Agnostic has the added tone of a-gnosis, though, so it occupies more of a
narrow middle ground for me.
kami
response 20 of 31: Mark Unseen   Aug 27 03:28 UTC 1998

Um, John, did you give him a teacher app?...
There are Japanese folktales in which Buddhas meet gods- and generally mop
the floor with them.  We're being limited in our concept of gods, perhaps,
by the usual image of God.  My sense is that, for some Buddhists, there are
gods, the gods do specific jobs or are in charge of specific locations, but
are far from omnipotent.  In addition, there are more than one Buddha,
although there are  not many and may not be concurrent, and the Buddhas and
their followers gain in potency through their meditations and practices while
the gods may lose power through neglect, leading folks who are or were human
to be stronger, in some cases, than those who were created divine.  Or some
such.  Now, that's folklore, and if I were a Buddhist practitioner talking
to the average, monotheistic American and looking at such complex notions of
divinity, I'd probably punt and just say; "nope, we don't worship God", too.
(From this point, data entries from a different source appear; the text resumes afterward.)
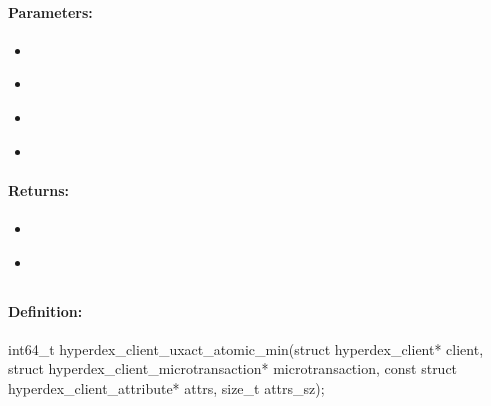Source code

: \paragraph{Parameters:}
\begin{itemize}[noitemsep]
\item {}\\

\item {}\\

\item {}\\

\item {}\\

\end{itemize}

\paragraph{Returns:}
\begin{itemize}[noitemsep]
\item {}\\

\item {}\\

\end{itemize}

\pagebreak
\subsection{}
\label{api:c:uxact_atomic_min}


\paragraph{Definition:}
\begin{ccode}
int64_t hyperdex_client_uxact_atomic_min(struct hyperdex_client* client,
        struct hyperdex_client_microtransaction* microtransaction,
        const struct hyperdex_client_attribute* attrs, size_t attrs_sz);
\end{ccode}


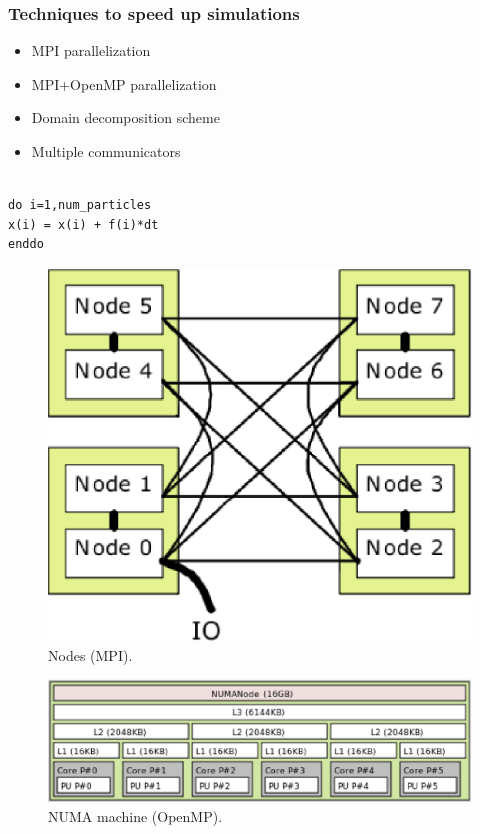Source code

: \documentclass{beamer}
\begin{document}
\begin{frame}[fragile]\frametitle{Techniques to speed up simulations}


\begin{minipage}[t]{0.48\linewidth}
	\begin{itemize}
        \item MPI parallelization	
	\item MPI+OpenMP parallelization
	\item Domain decomposition scheme
	\item Multiple communicators
	\end{itemize}

\begin{verbatim} 

do i=1,num_particles 
x(i) = x(i) + f(i)*dt 
enddo 

\end{verbatim}

\end{minipage}
\hfill%
\begin{minipage}[t]{0.48\linewidth}

\begin{figure} \includegraphics[scale=0.3]{node_abisko.eps}
\caption{{\scriptsize  Nodes (MPI).}} \end{figure}

\begin{figure}
\includegraphics[scale=0.25]{lstopoabisko128G1CU_0.eps} \caption{{\scriptsize
NUMA machine (OpenMP).}} \end{figure}

\end{minipage}
\end{frame}
\end{document}
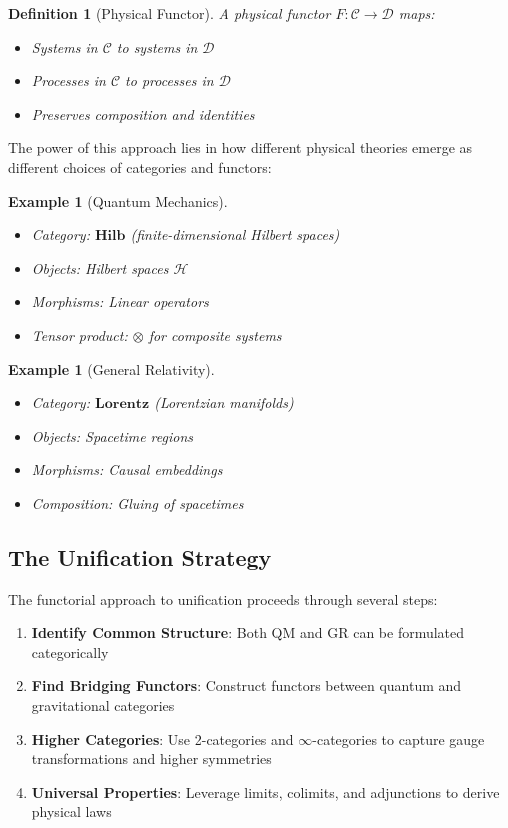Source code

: \documentclass[11pt,a4paper]{article}
\newtheorem{definition}[theorem]{Definition}
\newtheorem{example}[theorem]{Example}
\newcommand{\Hilb}{\mathbf{Hilb}}
\begin{document}
\begin{definition}[Physical Functor]
A \emph{physical functor} $F: \mathcal{C} \to \mathcal{D}$ maps:
\begin{itemize}
    \item Systems in $\mathcal{C}$ to systems in $\mathcal{D}$
    \item Processes in $\mathcal{C}$ to processes in $\mathcal{D}$
    \item Preserves composition and identities
\end{itemize}
\end{definition}

The power of this approach lies in how different physical theories emerge as different choices of categories and functors:

\begin{example}[Quantum Mechanics]
\begin{itemize}
    \item Category: $\Hilb$ (finite-dimensional Hilbert spaces)
    \item Objects: Hilbert spaces $\mathcal{H}$
    \item Morphisms: Linear operators
    \item Tensor product: $\otimes$ for composite systems
\end{itemize}
\end{example}

\begin{example}[General Relativity]
\begin{itemize}
    \item Category: $\mathbf{Lorentz}$ (Lorentzian manifolds)
    \item Objects: Spacetime regions
    \item Morphisms: Causal embeddings
    \item Composition: Gluing of spacetimes
\end{itemize}
\end{example}

\subsection{The Unification Strategy}

The functorial approach to unification proceeds through several steps:

\begin{enumerate}
    \item \textbf{Identify Common Structure}: Both QM and GR can be formulated categorically
    \item \textbf{Find Bridging Functors}: Construct functors between quantum and gravitational categories
    \item \textbf{Higher Categories}: Use 2-categories and $\infty$-categories to capture gauge transformations and higher symmetries
    \item \textbf{Universal Properties}: Leverage limits, colimits, and adjunctions to derive physical laws
\end{enumerate}
\end{document}
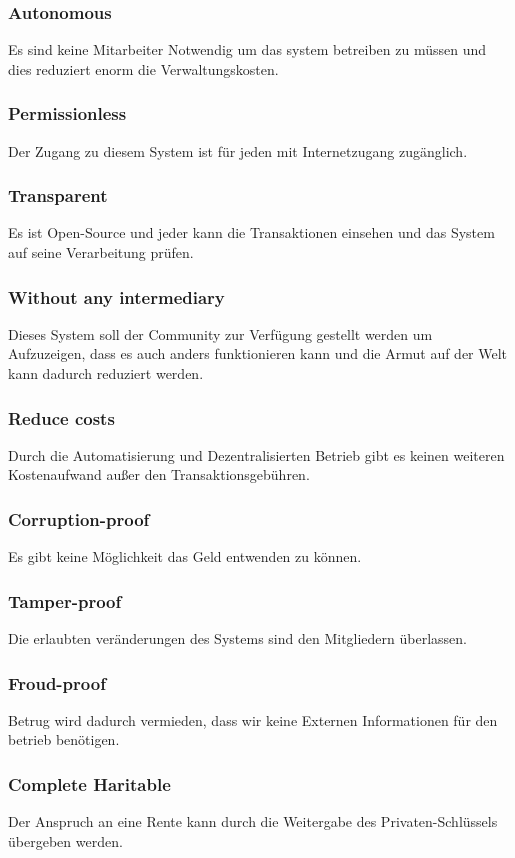 \subsubsection*{Autonomous}
Es sind keine Mitarbeiter Notwendig um das system betreiben zu müssen und dies reduziert enorm die Verwaltungskosten.
\subsubsection*{Permissionless}
Der Zugang zu diesem System ist für jeden mit Internetzugang zugänglich.
\subsubsection*{Transparent}
Es ist Open-Source und jeder kann die Transaktionen einsehen und das System auf seine Verarbeitung prüfen.
\subsubsection*{Without any intermediary}
Dieses System soll der Community zur Verfügung gestellt werden um Aufzuzeigen, dass es auch anders funktionieren kann und die Armut auf der Welt kann dadurch reduziert werden.
\subsubsection*{Reduce costs}
Durch die Automatisierung und Dezentralisierten Betrieb gibt es keinen weiteren Kostenaufwand außer den Transaktionsgebühren.
\subsubsection*{Corruption-proof}
Es gibt keine Möglichkeit das Geld entwenden zu können.
\subsubsection*{Tamper-proof}
Die erlaubten veränderungen des Systems sind den Mitgliedern überlassen.
\subsubsection*{Froud-proof}
Betrug wird dadurch vermieden, dass wir keine Externen Informationen für den betrieb benötigen.
\subsubsection*{Complete Haritable}
Der Anspruch an eine Rente kann durch die Weitergabe des Privaten-Schlüssels übergeben werden.
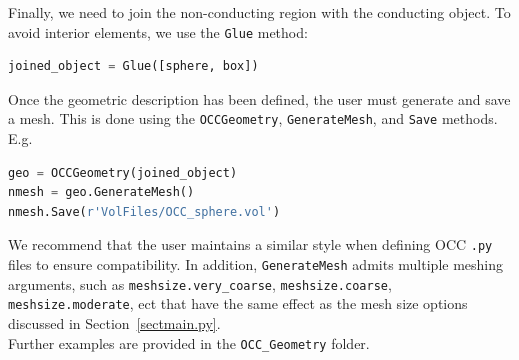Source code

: \noindent
Finally, we need to join the non-conducting region with the conducting object. To avoid interior elements, we use the \texttt{𝙶𝚕𝚞𝚎} method:
\begin{lstlisting}[language=Python]
joined_object = Glue([sphere, box])
\end{lstlisting}
Once the geometric description has been defined, the user must generate and save a mesh. This is done using the \texttt{OCCGeometry}, \texttt{GenerateMesh}, and \texttt{Save} methods. E.g.
\begin{lstlisting}[language=Python]
geo = OCCGeometry(joined_object)
nmesh = geo.GenerateMesh()
nmesh.Save(r'VolFiles/OCC_sphere.vol')
\end{lstlisting}
We recommend that the user maintains a similar style when defining OCC \texttt{.py} files to ensure compatibility. In addition, \texttt{GenerateMesh} admits multiple meshing arguments, such as \texttt{meshsize.very\_coarse}, \texttt{meshsize.coarse}, \texttt{meshsize.moderate}, ect that have the same effect as the mesh size options discussed in Section~\ref{sectmain.py}.\\

\noindent
Further examples are provided in the \texttt{OCC\_Geometry} folder.

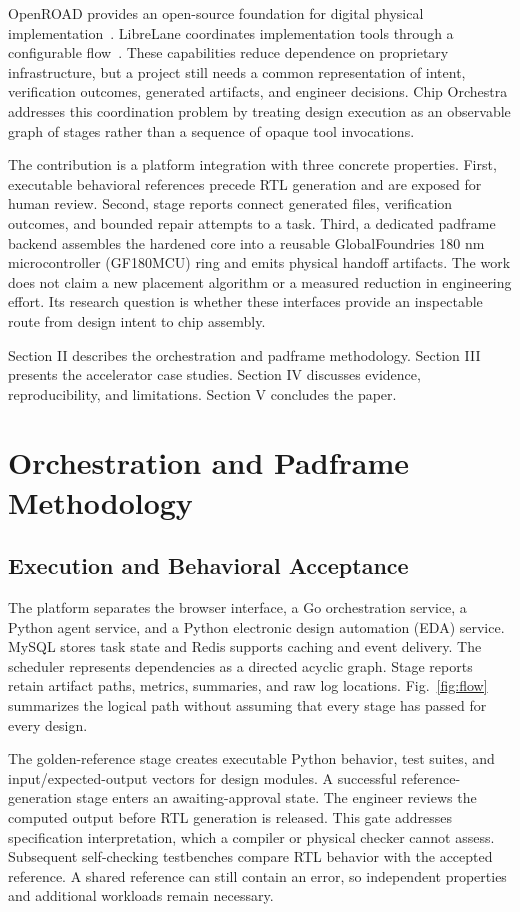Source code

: ﻿\documentclass[conference,letterpaper]{IEEEtran}
\begin{document}
OpenROAD provides an open-source foundation for digital physical implementation~\cite{openroad}. LibreLane coordinates implementation tools through a configurable flow~\cite{librelane}. These capabilities reduce dependence on proprietary infrastructure, but a project still needs a common representation of intent, verification outcomes, generated artifacts, and engineer decisions. Chip Orchestra addresses this coordination problem by treating design execution as an observable graph of stages rather than a sequence of opaque tool invocations.

The contribution is a platform integration with three concrete properties. First, executable behavioral references precede RTL generation and are exposed for human review. Second, stage reports connect generated files, verification outcomes, and bounded repair attempts to a task. Third, a dedicated padframe backend assembles the hardened core into a reusable GlobalFoundries 180 nm microcontroller (GF180MCU) ring and emits physical handoff artifacts. The work does not claim a new placement algorithm or a measured reduction in engineering effort. Its research question is whether these interfaces provide an inspectable route from design intent to chip assembly.

Section II describes the orchestration and padframe methodology. Section III presents the accelerator case studies. Section IV discusses evidence, reproducibility, and limitations. Section V concludes the paper.

\section{Orchestration and Padframe Methodology}
\subsection{Execution and Behavioral Acceptance}
The platform separates the browser interface, a Go orchestration service, a Python agent service, and a Python electronic design automation (EDA) service. MySQL stores task state and Redis supports caching and event delivery. The scheduler represents dependencies as a directed acyclic graph. Stage reports retain artifact paths, metrics, summaries, and raw log locations. Fig.~\ref{fig:flow} summarizes the logical path without assuming that every stage has passed for every design.

The golden-reference stage creates executable Python behavior, test suites, and input/expected-output vectors for design modules. A successful reference-generation stage enters an awaiting-approval state. The engineer reviews the computed output before RTL generation is released. This gate addresses specification interpretation, which a compiler or physical checker cannot assess. Subsequent self-checking testbenches compare RTL behavior with the accepted reference. A shared reference can still contain an error, so independent properties and additional workloads remain necessary.
\end{document}
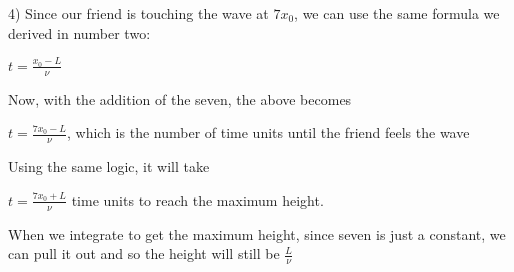 \documentclass[executivepaper]{article}
\begin{document}
\begin{flushleft}

4) Since our friend is touching the wave at $7x_{0}$, we can use the same formula we derived in number two:

\begin{center}

$t=\frac{x_{0}-L}{\nu}$

\end{center}

Now, with the addition of the seven, the above becomes

\begin{center}

$t=\frac{7x_{0}-L}{\nu}$, which is the number of time units until the friend feels the wave

\end{center}

Using the same logic, it will take 

\begin{center}

$t=\frac{7x_{0}+L}{\nu}$ time units to reach the maximum height.

\end{center}

When we integrate to get the maximum height, since seven is just a constant, we can pull it out and so the height will still be $\frac{L}{\nu}$

\end{flushleft}
\end{document}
Anyway, thanks for the definitions.  Let's see if I can recall them for more
than 10 minutes this time...<sigh>
brighn
response 21 of 31: Mark Unseen   Aug 27 17:08 UTC 1998

Those aren't "personal definitions," though, those are fairly standard ones.
jazz
response 22 of 31: Mark Unseen   Aug 27 19:30 UTC 1998

        Buddhism is fairly flexible in that regard, though ... it incorporates
vastly different traditions (Hindu gods, Chinese gods, Sinto kami) into it's
stories and legends.
jmm
response 23 of 31: Mark Unseen   Aug 28 18:21 UTC 1998

Buddhists are as varied as any religion can be. Right here in Ann Arbor, you
can choose among Zen Buddhists on Packard, Tantric Buddhists out on Liberty,
Tibetan Buddhists at Jewel Heart, downtown. I studied with Alan Watts, who
had once been an Episcopal priest, and his version of Zen fit in best with
San Francisco's beat culture, much better than D. T. Suzuki's Zen -- and that
was adapted for Western tastes. Another person wanted to start a Buddhist
church here in town, but he seemed more stiff-necked than any of these. The
point is that we don't want to say simply "Buddhism is atheistic," but we have
to look at what's going on with the individual Buddhist. 
bjorn
response 24 of 31: Mark Unseen   Oct 2 17:39 UTC 1998

Here's something else I've been pondering: Pagans refer to spirit guides where
Christians refer to guardian angels.  When we get right down to it, aren't
we all just talking about the same thing?